I got this response from webMethods support. Thank you to Sunil for getting the engineers to give such a thoughtful response.
[begin explanation]
Let’s say you have three objects, A, B, and C. A and B are Integration
Components and C is some support object like an event signature or an
operation. If you export A to A.adl and B to B.adl, both .adl files will
get a copy of C.
Load A.adl and you get A and C in the broker. So far so good. Now load
B.adl and the loader notices a dependency of A on C. The rule of thumb is that
unless you can prove that the change to C does not affect the built A, A gets
marked for rebuild.
Unfortunately the code is not at all aggressive in trying to determine if
the rebuild can be avoided, so lots of “extra” rebuilds get marked in all the
shipping versions. We looked at the price of an extra rebuild (click one
menu item) versus the price of not rebuilding something that needed it
(inconsistent run state) and let caution be our guide.

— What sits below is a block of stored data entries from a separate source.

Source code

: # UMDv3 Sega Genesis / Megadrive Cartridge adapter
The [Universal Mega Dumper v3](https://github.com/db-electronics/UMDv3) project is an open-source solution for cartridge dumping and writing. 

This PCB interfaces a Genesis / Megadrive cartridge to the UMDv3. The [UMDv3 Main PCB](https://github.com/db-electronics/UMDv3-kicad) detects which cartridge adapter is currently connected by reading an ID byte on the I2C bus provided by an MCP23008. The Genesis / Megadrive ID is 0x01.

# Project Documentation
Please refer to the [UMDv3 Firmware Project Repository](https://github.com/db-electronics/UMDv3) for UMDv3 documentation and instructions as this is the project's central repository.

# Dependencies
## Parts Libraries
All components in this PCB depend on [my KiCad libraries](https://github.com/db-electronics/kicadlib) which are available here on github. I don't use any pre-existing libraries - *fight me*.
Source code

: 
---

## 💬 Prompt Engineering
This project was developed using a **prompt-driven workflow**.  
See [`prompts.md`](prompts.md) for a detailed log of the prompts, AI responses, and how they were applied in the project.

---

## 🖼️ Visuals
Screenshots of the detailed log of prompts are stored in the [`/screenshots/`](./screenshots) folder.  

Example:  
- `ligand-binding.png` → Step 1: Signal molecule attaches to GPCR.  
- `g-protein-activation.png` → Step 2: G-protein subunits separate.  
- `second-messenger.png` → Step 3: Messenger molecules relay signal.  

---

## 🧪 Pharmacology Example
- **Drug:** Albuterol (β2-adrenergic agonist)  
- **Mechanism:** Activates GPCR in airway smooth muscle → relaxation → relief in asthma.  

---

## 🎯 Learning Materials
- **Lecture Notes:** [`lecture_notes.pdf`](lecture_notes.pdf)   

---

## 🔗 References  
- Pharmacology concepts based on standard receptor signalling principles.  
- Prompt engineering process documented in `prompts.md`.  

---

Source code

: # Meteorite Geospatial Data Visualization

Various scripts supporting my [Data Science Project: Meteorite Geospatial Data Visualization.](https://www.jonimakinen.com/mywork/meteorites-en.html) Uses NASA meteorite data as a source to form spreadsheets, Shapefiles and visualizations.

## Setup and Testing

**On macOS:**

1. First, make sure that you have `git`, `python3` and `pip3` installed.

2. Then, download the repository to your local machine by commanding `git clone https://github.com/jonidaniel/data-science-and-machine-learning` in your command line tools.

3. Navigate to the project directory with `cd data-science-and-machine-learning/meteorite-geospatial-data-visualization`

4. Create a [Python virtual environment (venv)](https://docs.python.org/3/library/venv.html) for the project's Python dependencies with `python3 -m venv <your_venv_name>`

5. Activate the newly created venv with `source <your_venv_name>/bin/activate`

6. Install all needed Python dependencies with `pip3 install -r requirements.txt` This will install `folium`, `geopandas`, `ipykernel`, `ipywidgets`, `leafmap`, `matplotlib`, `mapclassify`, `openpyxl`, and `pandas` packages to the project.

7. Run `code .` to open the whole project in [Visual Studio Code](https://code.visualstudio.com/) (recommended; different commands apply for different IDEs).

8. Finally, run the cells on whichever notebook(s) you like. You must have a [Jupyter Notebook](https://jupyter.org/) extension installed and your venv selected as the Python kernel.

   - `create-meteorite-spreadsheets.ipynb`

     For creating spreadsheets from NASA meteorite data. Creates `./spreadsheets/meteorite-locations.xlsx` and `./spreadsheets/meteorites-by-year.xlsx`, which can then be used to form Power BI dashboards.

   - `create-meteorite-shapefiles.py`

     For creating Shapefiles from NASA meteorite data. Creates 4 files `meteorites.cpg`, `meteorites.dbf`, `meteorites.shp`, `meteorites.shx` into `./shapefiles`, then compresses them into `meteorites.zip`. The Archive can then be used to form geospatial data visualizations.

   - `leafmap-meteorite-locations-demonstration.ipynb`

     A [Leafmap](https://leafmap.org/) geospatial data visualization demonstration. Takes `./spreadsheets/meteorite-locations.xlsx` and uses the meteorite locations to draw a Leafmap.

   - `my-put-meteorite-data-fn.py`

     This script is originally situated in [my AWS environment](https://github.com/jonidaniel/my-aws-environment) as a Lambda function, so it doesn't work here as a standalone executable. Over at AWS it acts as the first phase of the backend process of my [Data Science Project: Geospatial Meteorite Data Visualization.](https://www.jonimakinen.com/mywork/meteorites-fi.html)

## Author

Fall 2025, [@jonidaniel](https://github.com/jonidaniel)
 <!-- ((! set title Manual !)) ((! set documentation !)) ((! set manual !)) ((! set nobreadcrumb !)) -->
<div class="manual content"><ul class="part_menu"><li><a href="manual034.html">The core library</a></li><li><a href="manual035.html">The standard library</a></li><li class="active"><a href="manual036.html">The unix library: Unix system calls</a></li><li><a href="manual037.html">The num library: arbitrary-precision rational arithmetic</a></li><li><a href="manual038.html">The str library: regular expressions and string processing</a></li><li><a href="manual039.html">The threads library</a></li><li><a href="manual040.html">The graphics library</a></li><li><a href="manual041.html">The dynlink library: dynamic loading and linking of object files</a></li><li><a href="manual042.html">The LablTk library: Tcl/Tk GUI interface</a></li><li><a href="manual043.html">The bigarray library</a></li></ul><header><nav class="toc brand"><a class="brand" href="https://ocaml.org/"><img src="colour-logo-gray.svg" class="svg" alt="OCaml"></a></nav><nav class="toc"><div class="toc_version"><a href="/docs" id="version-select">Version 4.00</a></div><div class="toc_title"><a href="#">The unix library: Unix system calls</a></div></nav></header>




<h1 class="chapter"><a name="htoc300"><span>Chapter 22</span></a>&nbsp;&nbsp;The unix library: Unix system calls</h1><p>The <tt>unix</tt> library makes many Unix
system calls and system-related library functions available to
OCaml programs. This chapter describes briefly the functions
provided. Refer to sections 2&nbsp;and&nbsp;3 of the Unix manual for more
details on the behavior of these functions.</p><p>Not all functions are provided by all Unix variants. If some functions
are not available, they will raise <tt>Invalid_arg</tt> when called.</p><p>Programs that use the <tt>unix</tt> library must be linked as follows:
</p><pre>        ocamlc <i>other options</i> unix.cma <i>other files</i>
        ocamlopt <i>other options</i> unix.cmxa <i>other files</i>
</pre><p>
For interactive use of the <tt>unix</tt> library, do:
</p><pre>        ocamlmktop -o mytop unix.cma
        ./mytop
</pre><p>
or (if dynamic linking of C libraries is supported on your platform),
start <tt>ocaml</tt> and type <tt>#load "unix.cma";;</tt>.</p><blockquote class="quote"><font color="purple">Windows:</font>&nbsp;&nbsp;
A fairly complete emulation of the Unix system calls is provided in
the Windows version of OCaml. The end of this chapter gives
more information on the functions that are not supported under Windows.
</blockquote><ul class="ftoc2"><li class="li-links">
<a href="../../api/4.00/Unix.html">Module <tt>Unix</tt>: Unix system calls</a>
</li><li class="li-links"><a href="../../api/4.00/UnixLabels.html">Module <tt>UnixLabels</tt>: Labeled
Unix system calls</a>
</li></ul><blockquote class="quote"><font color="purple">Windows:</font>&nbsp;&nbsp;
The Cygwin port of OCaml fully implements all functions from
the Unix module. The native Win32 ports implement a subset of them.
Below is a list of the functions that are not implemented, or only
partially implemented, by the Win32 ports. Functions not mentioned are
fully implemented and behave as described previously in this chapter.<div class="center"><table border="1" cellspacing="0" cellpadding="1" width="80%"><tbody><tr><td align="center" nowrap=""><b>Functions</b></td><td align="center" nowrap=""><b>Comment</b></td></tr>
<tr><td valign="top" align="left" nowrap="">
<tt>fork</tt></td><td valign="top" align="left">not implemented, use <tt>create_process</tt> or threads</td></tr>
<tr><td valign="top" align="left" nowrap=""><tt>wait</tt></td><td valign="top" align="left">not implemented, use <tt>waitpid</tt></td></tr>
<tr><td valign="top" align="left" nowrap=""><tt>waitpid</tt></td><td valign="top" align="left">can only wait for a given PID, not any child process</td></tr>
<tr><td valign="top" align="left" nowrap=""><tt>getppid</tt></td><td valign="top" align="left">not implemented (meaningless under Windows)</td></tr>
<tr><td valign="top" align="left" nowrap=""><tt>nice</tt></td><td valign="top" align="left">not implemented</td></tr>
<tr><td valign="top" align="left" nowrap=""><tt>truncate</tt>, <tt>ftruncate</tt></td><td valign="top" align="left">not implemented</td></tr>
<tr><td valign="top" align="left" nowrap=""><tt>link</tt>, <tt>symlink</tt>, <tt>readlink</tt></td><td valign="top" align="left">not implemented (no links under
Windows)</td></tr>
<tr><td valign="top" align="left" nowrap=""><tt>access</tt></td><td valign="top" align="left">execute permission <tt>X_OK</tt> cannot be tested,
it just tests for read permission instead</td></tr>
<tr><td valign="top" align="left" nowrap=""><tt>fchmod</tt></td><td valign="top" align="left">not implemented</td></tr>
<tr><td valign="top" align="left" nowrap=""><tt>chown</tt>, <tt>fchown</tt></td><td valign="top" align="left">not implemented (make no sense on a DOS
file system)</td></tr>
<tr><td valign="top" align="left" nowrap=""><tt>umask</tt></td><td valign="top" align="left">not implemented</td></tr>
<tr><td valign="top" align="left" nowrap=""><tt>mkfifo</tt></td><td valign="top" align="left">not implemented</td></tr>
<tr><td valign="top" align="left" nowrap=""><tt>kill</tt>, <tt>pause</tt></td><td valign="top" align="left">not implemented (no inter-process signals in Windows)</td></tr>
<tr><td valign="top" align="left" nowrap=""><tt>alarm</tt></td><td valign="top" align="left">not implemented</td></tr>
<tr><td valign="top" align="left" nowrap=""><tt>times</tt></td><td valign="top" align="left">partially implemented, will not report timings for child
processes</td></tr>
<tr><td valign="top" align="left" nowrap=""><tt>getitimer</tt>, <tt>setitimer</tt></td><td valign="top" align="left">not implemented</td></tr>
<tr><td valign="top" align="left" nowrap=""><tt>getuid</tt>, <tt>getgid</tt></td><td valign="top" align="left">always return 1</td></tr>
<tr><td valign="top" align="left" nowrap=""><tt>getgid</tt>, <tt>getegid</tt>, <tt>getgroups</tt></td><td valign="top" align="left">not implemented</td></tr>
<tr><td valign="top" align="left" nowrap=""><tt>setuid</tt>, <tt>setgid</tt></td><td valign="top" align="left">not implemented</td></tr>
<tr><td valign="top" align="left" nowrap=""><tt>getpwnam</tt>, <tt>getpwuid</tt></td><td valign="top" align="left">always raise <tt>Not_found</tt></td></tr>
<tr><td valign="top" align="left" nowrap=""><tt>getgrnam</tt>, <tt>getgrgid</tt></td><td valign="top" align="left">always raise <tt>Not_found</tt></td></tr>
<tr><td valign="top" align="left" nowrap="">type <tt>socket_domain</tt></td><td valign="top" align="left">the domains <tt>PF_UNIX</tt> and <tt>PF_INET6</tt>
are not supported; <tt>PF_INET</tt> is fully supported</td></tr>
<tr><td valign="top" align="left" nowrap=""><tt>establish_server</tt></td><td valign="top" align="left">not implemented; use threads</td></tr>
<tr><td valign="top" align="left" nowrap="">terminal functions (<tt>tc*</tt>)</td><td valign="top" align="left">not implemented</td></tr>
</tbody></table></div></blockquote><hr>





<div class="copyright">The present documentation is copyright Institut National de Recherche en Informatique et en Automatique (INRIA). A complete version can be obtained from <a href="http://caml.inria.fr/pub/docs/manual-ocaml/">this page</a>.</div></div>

Over time the loading code will incrementally learn cases where not
rebuilding is safe. We’ll introduce these deliberately to ensure we never make the
opposite, much more damaging, error. Currently the only one it allows is a
perfect match, including all cross-references and dates.
[end explanation]
Support capped the email to me with a note that they are testing a new tool internally that forces all components to rebuild on a broker. The software is currently in Alpha, I think, and will be available as GA in due time.
I will try to get a hold of the “Build All” software and test it here for everybody.